L'olivo e l'olio d'oliva entrano nell'albero genealogico della nostra famiglia , titolare dell'Oleificio Cisano. La famiglia e l'azienda hanno affinato la cultura dell'olio d'oliva, radicata nella tradizione e nella storia delle terre gardesane, specializzando e articolando la propria attività. Questo processo di costante innovazione può essere ripercorso attraverso alcune date emblematiche.

 

1963

Nel 1963, Umberto Turri e la moglie Teresita avviano, a Cisano, un frantoio con annesso un punto vendita, uno dei primi del Lago di Garda. L'azienda si distingue ben presto non solo per la qualità, l'accurata lavorazione e il confezionamento del prodotto - per le quali ottiene prestigiosi riconoscimenti - ma anche per le modalità di commercializzazione.
La vendita diretta al consumatore è un altro tratto che caratterizza l'oleificio, tanto più dopo l'avvio di un servizio di vendita per corrispondenza rivolto a Italia ed Europa. 

1986

Il 1986 vede nascere a Bardolino un nuovo frantoio con tecnologie d'avanguardia: l'impianto di lavorazione a ciclo continuo consente di trattare in tempi molto brevi grandi partite di olive, ed è dotato di una linea di imbottigliamento oltre che di vasche in acciaio inox per lo stoccaggio del prodotto.
Nello stesso periodo, l'azienda acquista nell'entroterra gardesano, a Calmasino, 4 ettari di terreno, con annesso rustico, e mette a dimora 600 olivi delle varietà tipiche Dop (denominazione di origine protetta). 

 

Ma ciò che conferma il radicamento dell'azienda al territorio, la sua proiezione nel futuro e la volontà di lasciare un'impronta permanente nel settore è la creazione, sul finire degli anni Ottanta nella sede di Cisano di Bardolino, del Museo dell'olio d'oliva, il primo mai realizzato in Italia. Si tratta di un percorso, con valenze storico-didattiche, che ha l'intento di contribuire a trasmettere aspetti essenziali della coltura dell'olivo e della cultura del suo prezioso frutto.In esposizione strumenti antichi e inediti in uso nei frantoi dal 1700 sino agli inizi del 1900, oltre a suppellettili e attrezzi utilizzati nelle varie epoche. Balzano agli occhi un'imponente pressa a leva in legno di quercia, un frantoio azionato da una ruota a trazione idrica (perfettamente funzionante) e altri originalissimi esemplari di presse e attrezzature specifiche. Un'apposita sezione racconta la coltivazione dell'olivo e la produzione dell'olio, attraverso pannelli didattici e video. Il Museo dell'olio d'oliva, visitato ogni anno da oltre 50mila persone, ha suscitato anche l'interesse dei mass media: numerosi articoli e servizi televisivi lo hanno fatto conoscere anche in Europa.

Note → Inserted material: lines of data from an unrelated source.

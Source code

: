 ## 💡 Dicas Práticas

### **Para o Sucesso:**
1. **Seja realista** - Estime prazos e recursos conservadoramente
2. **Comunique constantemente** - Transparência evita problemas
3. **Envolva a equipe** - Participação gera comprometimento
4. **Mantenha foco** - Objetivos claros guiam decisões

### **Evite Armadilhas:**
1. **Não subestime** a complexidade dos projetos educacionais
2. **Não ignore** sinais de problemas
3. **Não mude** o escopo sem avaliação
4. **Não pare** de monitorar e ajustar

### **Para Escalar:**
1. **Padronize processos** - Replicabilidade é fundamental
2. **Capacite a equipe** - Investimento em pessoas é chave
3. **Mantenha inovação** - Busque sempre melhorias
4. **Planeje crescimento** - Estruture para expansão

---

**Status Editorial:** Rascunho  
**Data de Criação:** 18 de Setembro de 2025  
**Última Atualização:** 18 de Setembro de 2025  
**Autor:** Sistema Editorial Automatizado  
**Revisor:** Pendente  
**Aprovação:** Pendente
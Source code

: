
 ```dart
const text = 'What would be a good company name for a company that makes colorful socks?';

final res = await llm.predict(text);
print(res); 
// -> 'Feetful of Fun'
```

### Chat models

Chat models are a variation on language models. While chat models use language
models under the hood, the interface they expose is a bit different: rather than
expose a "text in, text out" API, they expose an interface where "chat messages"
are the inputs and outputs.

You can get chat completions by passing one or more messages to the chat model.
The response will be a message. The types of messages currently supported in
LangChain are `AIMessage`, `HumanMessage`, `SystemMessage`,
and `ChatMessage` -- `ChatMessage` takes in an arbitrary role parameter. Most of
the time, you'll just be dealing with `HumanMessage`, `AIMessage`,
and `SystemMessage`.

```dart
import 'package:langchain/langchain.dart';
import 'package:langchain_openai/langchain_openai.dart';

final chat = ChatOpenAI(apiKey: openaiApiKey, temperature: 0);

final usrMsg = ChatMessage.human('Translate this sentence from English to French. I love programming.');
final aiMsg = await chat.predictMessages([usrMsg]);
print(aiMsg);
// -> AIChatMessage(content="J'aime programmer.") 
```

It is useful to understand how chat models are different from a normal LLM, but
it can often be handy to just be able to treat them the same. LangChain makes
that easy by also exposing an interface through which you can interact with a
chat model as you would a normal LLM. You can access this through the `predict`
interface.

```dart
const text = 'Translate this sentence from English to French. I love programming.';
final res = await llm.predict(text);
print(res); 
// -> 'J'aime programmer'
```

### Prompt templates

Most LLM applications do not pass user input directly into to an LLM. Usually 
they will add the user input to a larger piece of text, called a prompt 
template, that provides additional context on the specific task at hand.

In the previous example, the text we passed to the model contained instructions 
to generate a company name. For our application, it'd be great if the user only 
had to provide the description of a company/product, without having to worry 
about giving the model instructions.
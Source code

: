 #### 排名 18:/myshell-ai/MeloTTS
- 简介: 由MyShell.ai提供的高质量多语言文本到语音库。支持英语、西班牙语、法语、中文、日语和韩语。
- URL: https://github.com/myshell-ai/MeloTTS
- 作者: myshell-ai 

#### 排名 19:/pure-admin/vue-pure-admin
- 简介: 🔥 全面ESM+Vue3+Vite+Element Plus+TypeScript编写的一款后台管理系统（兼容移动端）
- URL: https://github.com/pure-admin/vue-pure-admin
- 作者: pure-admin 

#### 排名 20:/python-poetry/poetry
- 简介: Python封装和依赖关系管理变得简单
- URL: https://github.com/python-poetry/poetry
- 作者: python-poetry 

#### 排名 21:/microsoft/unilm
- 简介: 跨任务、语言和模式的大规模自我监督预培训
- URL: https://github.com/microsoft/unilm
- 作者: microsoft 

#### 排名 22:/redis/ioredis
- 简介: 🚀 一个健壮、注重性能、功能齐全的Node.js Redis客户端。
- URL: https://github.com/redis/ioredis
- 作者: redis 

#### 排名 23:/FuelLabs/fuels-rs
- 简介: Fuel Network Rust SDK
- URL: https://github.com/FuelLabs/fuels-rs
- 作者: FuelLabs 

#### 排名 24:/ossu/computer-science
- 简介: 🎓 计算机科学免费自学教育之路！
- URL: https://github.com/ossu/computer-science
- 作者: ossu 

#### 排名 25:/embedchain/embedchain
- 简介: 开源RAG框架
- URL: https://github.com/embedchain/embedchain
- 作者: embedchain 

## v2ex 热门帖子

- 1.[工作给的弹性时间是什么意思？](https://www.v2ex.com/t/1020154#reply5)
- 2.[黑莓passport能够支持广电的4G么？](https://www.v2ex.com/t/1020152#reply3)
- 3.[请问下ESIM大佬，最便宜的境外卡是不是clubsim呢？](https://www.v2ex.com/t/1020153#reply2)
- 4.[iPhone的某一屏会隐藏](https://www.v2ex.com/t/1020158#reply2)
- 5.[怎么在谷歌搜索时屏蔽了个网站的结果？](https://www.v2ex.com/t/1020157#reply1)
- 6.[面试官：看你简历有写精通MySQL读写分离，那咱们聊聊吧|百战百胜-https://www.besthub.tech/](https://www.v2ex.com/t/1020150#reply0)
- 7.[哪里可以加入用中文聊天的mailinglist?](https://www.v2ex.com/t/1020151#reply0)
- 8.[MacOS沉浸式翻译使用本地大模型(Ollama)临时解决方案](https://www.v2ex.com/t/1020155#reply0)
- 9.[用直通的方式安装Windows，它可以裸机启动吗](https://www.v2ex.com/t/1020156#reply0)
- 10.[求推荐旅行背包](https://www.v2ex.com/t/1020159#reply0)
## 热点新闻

Dello sviluppo dell'attività museale si occupano direttamente Flavio Turri e la moglie Liliana, che hanno ereditato la passione da Umberto e che hanno infatti messo in rete il Museo fin dal 1997, intuendo la grande opportunità che internet può offrire sia alla diffusione della cultura dell'olio sia alla commercializzazione del prodotto. All'Oleificio Cisano si è consapevoli del valore della tradizione, si è pienamente in sintonia con il presente e non si temono le trasformazioni necessarie per affrontare il futuro.